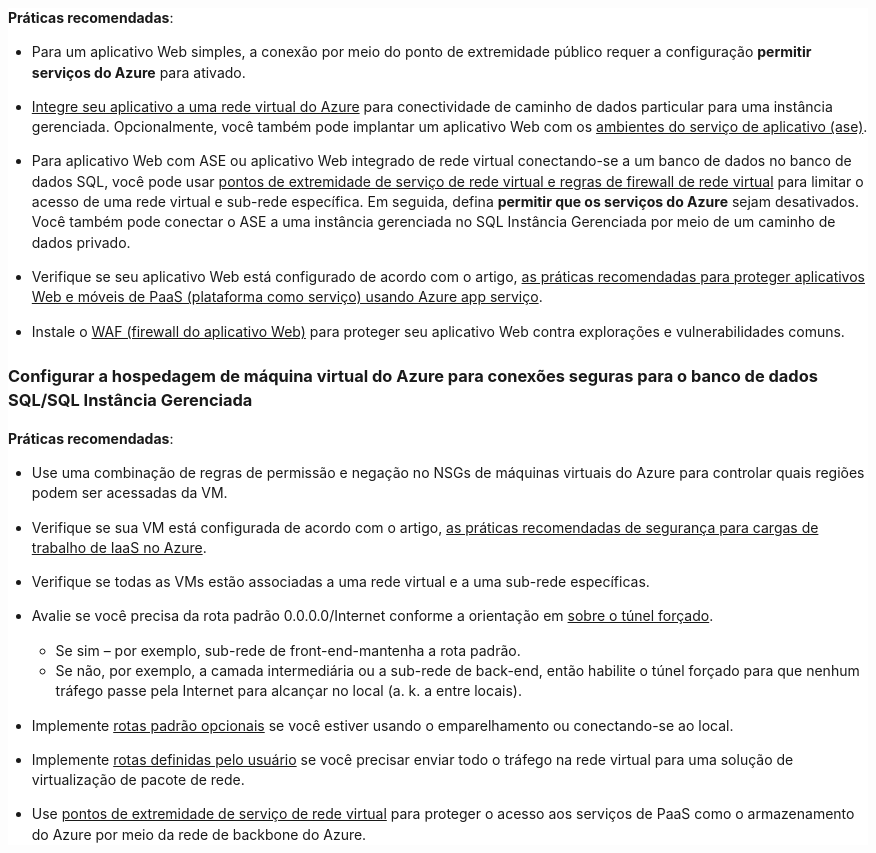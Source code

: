 **Práticas recomendadas**:

- Para um aplicativo Web simples, a conexão por meio do ponto de extremidade público requer a configuração **permitir serviços do Azure** para ativado.

- [Integre seu aplicativo a uma rede virtual do Azure](../../app-service/web-sites-integrate-with-vnet.md) para conectividade de caminho de dados particular para uma instância gerenciada. Opcionalmente, você também pode implantar um aplicativo Web com os [ambientes do serviço de aplicativo (ase)](../../app-service/environment/intro.md).

- Para aplicativo Web com ASE ou aplicativo Web integrado de rede virtual conectando-se a um banco de dados no banco de dados SQL, você pode usar [pontos de extremidade de serviço de rede virtual e regras de firewall de rede virtual](vnet-service-endpoint-rule-overview.md) para limitar o acesso de uma rede virtual e sub-rede específica. Em seguida, defina **permitir que os serviços do Azure** sejam desativados. Você também pode conectar o ASE a uma instância gerenciada no SQL Instância Gerenciada por meio de um caminho de dados privado.  

- Verifique se seu aplicativo Web está configurado de acordo com o artigo, [as práticas recomendadas para proteger aplicativos Web e móveis de PaaS (plataforma como serviço) usando Azure app serviço](../../security/fundamentals/paas-applications-using-app-services.md).

- Instale o [WAF (firewall do aplicativo Web)](../../web-application-firewall/ag/ag-overview.md) para proteger seu aplicativo Web contra explorações e vulnerabilidades comuns.

### <a name="configure-azure-virtual-machine-hosting-for-secure-connections-to-sql-databasesql-managed-instance"></a>Configurar a hospedagem de máquina virtual do Azure para conexões seguras para o banco de dados SQL/SQL Instância Gerenciada

**Práticas recomendadas**:

- Use uma combinação de regras de permissão e negação no NSGs de máquinas virtuais do Azure para controlar quais regiões podem ser acessadas da VM.

- Verifique se sua VM está configurada de acordo com o artigo, [as práticas recomendadas de segurança para cargas de trabalho de IaaS no Azure](../../security/fundamentals/iaas.md).

- Verifique se todas as VMs estão associadas a uma rede virtual e a uma sub-rede específicas.

- Avalie se você precisa da rota padrão 0.0.0.0/Internet conforme a orientação em [sobre o túnel forçado](../../vpn-gateway/vpn-gateway-forced-tunneling-rm.md#about-forced-tunneling).
  - Se sim – por exemplo, sub-rede de front-end-mantenha a rota padrão.
  - Se não, por exemplo, a camada intermediária ou a sub-rede de back-end, então habilite o túnel forçado para que nenhum tráfego passe pela Internet para alcançar no local (a. k. a entre locais).

- Implemente [rotas padrão opcionais](../../virtual-network/virtual-networks-udr-overview.md#optional-default-routes) se você estiver usando o emparelhamento ou conectando-se ao local.

- Implemente [rotas definidas pelo usuário](../../virtual-network/virtual-networks-udr-overview.md#user-defined) se você precisar enviar todo o tráfego na rede virtual para uma solução de virtualização de pacote de rede.

- Use [pontos de extremidade de serviço de rede virtual](vnet-service-endpoint-rule-overview.md) para proteger o acesso aos serviços de PaaS como o armazenamento do Azure por meio da rede de backbone do Azure.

-*-

**What to work on:** Go through the entries and copy each line holding the string "Implemente".

**Finished exercise:**
- Implemente [rotas padrão opcionais](../../virtual-network/virtual-networks-udr-overview.md#optional-default-routes) se você estiver usando o emparelhamento ou conectando-se ao local.
- Implemente [rotas definidas pelo usuário](../../virtual-network/virtual-networks-udr-overview.md#user-defined) se você precisar enviar todo o tráfego na rede virtual para uma solução de virtualização de pacote de rede.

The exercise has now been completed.